Copy every entry word for word, but skip the pictures.

• • • • •

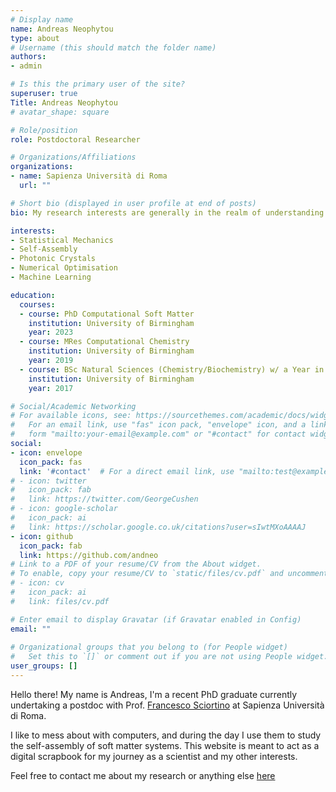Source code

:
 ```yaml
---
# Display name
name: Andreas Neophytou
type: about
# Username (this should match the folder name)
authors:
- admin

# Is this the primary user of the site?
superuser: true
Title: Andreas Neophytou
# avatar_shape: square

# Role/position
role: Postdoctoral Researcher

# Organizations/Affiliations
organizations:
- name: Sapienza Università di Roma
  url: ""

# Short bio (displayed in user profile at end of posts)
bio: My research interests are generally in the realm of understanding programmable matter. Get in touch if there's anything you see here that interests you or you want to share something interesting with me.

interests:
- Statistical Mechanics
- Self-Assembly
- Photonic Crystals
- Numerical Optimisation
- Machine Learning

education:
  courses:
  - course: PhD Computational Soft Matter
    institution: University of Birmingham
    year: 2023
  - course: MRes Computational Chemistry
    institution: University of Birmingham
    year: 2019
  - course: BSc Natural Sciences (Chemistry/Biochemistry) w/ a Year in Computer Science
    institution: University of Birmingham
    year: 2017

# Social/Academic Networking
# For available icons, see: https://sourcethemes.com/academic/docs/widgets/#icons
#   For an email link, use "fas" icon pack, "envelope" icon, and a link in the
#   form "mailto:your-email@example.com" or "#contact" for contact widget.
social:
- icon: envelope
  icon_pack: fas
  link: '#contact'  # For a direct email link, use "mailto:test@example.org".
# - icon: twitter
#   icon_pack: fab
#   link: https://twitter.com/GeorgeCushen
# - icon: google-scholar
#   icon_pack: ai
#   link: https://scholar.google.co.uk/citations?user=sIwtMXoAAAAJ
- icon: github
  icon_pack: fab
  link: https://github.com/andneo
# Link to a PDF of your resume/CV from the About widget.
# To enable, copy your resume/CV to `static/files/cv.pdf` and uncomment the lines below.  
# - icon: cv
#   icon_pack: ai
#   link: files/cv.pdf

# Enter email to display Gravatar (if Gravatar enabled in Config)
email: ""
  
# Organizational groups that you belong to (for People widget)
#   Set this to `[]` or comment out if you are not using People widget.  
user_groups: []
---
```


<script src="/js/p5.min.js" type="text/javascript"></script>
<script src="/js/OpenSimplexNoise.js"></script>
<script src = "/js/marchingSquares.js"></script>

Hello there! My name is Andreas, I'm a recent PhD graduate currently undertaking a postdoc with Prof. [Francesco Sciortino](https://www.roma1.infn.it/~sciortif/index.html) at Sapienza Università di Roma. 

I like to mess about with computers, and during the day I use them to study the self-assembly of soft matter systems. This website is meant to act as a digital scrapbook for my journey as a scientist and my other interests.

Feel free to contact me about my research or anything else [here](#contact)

• • • • •

• Completed exercise
Source code

:
 ```yaml
---
# Display name
name: Andreas Neophytou
type: about
# Username (this should match the folder name)
authors:
- admin

# Is this the primary user of the site?
superuser: true
Title: Andreas Neophytou
# avatar_shape: square

# Role/position
role: Postdoctoral Researcher

# Organizations/Affiliations
organizations:
- name: Sapienza Università di Roma
  url: ""

# Short bio (displayed in user profile at end of posts)
bio: My research interests are generally in the realm of understanding programmable matter. Get in touch if there's anything you see here that interests you or you want to share something interesting with me.

interests:
- Statistical Mechanics
- Self-Assembly
- Photonic Crystals
- Numerical Optimisation
- Machine Learning

education:
  courses:
  - course: PhD Computational Soft Matter
    institution: University of Birmingham
    year: 2023
  - course: MRes Computational Chemistry
    institution: University of Birmingham
    year: 2019
  - course: BSc Natural Sciences (Chemistry/Biochemistry) w/ a Year in Computer Science
    institution: University of Birmingham
    year: 2017

# Social/Academic Networking
# For available icons, see: https://sourcethemes.com/academic/docs/widgets/#icons
#   For an email link, use "fas" icon pack, "envelope" icon, and a link in the
#   form "mailto:your-email@example.com" or "#contact" for contact widget.
social:
- icon: envelope
  icon_pack: fas
  link: '#contact'  # For a direct email link, use "mailto:test@example.org".
# - icon: twitter
#   icon_pack: fab
#   link: https://twitter.com/GeorgeCushen
# - icon: google-scholar
#   icon_pack: ai
#   link: https://scholar.google.co.uk/citations?user=sIwtMXoAAAAJ
- icon: github
  icon_pack: fab
  link: https://github.com/andneo
# Link to a PDF of your resume/CV from the About widget.
# To enable, copy your resume/CV to `static/files/cv.pdf` and uncomment the lines below.  
# - icon: cv
#   icon_pack: ai
#   link: files/cv.pdf

# Enter email to display Gravatar (if Gravatar enabled in Config)
email: ""
  
# Organizational groups that you belong to (for People widget)
#   Set this to `[]` or comment out if you are not using People widget.  
user_groups: []
---
```


<script src="/js/p5.min.js" type="text/javascript"></script>
<script src="/js/OpenSimplexNoise.js"></script>
<script src = "/js/marchingSquares.js"></script>

Hello there! My name is Andreas, I'm a recent PhD graduate currently undertaking a postdoc with Prof. [Francesco Sciortino](https://www.roma1.infn.it/~sciortif/index.html) at Sapienza Università di Roma. 

I like to mess about with computers, and during the day I use them to study the self-assembly of soft matter systems. This website is meant to act as a digital scrapbook for my journey as a scientist and my other interests.

Feel free to contact me about my research or anything else [here](#contact)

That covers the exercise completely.